> _Problem to work on_:
Find the line with "If you have the right" in the entries below, then reproduce it and every line after it down to and including the line with "ssh: connect to", exactly.

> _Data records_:

☆ ☆ ☆

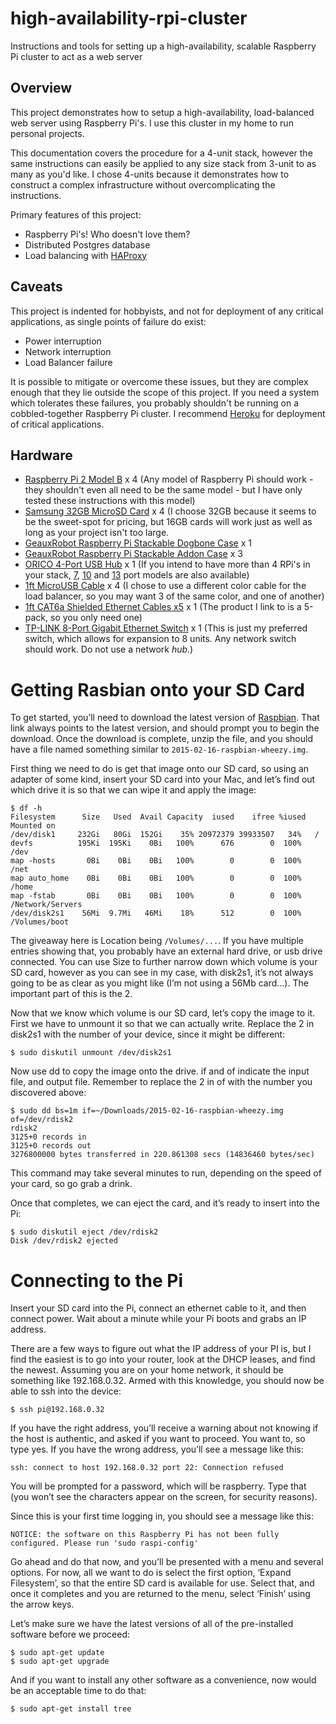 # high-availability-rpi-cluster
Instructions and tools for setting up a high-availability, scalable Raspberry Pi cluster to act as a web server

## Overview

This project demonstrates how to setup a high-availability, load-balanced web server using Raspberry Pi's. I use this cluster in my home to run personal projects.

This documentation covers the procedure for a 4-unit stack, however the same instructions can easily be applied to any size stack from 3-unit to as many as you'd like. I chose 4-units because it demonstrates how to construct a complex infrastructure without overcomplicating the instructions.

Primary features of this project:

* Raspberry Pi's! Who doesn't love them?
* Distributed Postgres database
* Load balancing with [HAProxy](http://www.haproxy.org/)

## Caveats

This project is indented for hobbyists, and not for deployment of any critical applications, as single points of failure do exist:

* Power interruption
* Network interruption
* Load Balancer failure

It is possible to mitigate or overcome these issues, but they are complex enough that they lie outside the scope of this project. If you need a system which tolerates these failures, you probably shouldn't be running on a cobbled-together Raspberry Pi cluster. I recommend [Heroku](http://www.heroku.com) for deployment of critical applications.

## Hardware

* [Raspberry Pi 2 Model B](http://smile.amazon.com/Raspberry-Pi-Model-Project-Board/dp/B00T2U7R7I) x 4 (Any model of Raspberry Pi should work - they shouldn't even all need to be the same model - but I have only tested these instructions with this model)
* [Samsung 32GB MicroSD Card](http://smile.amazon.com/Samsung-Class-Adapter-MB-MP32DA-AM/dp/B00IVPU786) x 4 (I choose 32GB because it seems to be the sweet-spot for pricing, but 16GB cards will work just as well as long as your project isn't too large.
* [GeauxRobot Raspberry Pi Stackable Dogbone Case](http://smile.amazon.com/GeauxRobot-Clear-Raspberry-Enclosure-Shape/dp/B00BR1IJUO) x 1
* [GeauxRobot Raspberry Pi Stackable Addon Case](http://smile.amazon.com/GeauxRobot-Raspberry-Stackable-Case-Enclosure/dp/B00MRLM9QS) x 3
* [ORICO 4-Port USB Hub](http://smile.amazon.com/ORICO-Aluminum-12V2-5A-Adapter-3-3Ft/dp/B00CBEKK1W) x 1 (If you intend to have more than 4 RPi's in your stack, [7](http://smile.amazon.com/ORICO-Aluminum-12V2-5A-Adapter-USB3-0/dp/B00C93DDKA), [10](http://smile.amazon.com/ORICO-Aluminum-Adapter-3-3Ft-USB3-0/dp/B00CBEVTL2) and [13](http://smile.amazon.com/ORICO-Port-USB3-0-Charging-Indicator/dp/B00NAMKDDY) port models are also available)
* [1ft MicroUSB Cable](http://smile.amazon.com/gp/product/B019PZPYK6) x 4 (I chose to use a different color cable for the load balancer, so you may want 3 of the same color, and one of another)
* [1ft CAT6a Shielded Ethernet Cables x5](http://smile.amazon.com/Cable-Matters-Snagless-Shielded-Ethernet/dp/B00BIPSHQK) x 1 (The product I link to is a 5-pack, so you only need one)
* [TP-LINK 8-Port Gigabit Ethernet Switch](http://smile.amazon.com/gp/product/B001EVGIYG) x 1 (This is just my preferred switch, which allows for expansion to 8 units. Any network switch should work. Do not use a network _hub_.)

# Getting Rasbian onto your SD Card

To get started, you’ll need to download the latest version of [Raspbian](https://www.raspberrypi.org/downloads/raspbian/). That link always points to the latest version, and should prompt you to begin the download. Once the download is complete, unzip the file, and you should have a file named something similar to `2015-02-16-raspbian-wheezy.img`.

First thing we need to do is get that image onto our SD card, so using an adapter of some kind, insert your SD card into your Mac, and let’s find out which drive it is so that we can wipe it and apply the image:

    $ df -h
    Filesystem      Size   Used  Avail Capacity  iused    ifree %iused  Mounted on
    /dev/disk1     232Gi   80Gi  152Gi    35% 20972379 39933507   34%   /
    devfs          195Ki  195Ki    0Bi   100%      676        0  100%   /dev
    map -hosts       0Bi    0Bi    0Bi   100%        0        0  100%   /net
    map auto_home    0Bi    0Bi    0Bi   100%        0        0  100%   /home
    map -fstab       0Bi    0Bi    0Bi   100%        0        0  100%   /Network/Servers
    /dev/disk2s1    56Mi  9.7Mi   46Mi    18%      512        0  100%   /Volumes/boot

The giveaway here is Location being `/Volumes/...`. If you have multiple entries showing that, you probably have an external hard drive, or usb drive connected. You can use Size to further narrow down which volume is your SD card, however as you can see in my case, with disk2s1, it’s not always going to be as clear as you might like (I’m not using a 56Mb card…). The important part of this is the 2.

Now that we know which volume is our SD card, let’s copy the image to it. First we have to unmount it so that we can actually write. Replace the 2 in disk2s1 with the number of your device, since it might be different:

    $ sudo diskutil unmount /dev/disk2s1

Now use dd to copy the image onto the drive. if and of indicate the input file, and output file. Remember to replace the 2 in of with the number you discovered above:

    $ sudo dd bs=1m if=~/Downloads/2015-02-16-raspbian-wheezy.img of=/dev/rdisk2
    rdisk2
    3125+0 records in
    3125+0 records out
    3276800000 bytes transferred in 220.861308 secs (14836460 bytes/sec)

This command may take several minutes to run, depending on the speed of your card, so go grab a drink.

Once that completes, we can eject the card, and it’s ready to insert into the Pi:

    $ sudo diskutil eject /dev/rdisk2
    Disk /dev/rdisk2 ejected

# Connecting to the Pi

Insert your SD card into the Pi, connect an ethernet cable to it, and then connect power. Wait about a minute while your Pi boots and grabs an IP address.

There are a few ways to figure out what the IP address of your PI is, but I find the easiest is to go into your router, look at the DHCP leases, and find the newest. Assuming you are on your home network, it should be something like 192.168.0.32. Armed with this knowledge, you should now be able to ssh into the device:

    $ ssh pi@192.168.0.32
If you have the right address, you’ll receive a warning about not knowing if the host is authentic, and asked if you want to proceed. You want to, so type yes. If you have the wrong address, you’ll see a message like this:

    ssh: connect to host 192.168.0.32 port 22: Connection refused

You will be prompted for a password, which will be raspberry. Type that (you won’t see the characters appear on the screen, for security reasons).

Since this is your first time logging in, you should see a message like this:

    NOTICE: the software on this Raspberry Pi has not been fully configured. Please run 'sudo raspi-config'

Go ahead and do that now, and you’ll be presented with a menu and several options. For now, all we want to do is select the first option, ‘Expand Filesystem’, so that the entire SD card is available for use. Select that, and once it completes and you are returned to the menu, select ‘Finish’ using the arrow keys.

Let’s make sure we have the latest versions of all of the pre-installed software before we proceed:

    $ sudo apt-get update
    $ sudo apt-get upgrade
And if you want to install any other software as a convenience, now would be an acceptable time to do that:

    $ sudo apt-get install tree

☆ ☆ ☆

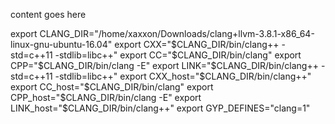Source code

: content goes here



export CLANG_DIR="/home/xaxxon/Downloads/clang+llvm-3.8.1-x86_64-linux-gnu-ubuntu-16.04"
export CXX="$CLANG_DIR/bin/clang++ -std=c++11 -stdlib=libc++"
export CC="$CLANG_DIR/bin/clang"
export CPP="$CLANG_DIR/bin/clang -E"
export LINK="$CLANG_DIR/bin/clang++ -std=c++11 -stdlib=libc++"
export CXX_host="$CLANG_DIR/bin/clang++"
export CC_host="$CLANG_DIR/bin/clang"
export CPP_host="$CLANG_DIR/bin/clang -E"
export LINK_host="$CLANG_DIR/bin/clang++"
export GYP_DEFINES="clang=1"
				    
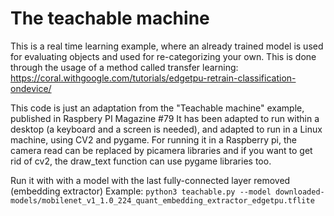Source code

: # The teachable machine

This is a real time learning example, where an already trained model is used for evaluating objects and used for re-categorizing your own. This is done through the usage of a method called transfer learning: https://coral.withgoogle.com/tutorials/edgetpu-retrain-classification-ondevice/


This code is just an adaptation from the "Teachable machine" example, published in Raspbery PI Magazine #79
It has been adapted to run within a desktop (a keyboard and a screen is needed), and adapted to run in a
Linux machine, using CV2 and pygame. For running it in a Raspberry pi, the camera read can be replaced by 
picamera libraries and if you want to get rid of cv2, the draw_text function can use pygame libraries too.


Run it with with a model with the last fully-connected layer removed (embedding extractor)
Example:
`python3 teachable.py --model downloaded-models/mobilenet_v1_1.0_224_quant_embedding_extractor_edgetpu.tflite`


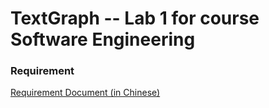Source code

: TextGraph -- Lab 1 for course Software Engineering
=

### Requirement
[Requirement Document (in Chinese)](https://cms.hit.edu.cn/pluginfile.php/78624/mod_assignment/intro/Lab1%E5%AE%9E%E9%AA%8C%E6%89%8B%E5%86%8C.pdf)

☆ ☆ ☆

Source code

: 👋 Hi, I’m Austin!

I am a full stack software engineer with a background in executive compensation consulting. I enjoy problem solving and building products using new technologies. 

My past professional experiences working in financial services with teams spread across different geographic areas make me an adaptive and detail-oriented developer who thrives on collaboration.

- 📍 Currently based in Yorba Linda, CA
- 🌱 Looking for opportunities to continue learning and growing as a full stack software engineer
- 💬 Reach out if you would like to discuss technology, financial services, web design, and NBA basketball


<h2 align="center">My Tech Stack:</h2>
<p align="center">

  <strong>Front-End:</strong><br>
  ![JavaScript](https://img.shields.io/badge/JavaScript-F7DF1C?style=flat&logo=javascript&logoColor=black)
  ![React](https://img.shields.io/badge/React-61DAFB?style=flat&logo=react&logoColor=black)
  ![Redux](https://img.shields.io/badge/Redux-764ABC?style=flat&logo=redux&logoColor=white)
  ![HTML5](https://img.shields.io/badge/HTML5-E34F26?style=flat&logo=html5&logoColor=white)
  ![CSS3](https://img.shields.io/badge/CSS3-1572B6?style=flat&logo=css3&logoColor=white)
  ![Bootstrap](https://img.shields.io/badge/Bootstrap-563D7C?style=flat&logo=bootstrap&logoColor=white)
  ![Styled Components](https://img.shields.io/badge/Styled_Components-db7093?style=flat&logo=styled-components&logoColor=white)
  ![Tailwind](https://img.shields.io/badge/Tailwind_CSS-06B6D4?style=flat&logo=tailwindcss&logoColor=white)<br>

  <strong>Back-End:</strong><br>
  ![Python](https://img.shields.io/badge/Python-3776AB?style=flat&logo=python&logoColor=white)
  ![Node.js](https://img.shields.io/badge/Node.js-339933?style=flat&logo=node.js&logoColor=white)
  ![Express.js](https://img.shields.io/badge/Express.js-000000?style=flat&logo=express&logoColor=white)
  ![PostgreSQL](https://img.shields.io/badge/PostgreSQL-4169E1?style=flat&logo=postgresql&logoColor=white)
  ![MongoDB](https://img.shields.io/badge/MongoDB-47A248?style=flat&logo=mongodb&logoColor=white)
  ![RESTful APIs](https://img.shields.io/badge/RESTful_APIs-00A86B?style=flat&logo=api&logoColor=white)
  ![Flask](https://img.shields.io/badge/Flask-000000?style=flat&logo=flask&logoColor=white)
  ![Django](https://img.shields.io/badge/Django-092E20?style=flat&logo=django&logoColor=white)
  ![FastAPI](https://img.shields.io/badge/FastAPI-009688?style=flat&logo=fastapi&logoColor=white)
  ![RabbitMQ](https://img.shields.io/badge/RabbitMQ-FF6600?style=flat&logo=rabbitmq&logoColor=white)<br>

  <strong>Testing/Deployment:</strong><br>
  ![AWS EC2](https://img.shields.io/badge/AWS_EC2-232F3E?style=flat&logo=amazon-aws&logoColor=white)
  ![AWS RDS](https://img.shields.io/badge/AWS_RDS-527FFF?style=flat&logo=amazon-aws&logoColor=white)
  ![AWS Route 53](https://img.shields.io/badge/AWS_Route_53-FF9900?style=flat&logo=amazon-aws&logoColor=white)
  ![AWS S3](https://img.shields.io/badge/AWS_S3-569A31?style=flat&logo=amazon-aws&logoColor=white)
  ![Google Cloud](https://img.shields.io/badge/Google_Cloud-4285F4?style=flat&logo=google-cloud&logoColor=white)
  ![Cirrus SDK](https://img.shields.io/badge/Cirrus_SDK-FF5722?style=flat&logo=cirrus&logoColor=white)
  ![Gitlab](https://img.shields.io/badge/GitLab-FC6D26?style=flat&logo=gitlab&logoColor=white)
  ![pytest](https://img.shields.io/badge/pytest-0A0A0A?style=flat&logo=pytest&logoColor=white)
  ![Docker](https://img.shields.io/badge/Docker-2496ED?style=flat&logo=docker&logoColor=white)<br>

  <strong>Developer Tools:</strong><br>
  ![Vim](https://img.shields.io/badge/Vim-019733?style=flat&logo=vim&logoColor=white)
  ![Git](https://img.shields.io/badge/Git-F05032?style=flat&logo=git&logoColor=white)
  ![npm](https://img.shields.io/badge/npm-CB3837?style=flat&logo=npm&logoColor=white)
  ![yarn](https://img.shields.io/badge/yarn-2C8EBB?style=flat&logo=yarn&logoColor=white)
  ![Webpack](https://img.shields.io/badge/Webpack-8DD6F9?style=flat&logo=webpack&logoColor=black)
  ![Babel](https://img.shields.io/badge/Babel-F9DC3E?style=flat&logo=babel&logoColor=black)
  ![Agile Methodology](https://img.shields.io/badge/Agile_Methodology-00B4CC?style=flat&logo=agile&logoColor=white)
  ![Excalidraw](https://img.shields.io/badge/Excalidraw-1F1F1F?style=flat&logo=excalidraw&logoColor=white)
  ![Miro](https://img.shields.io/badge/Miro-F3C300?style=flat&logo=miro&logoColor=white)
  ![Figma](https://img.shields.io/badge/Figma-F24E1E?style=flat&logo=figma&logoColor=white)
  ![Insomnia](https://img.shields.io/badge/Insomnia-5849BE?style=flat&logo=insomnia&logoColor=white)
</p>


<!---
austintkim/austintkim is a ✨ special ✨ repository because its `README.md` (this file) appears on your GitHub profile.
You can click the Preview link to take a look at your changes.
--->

☆ ☆ ☆

> _Problem solution_:
If you have the right address, you’ll receive a warning about not knowing if the host is authentic, and asked if you want to proceed. You want to, so type yes. If you have the wrong address, you’ll see a message like this:

    ssh: connect to host 192.168.0.32 port 22: Connection refused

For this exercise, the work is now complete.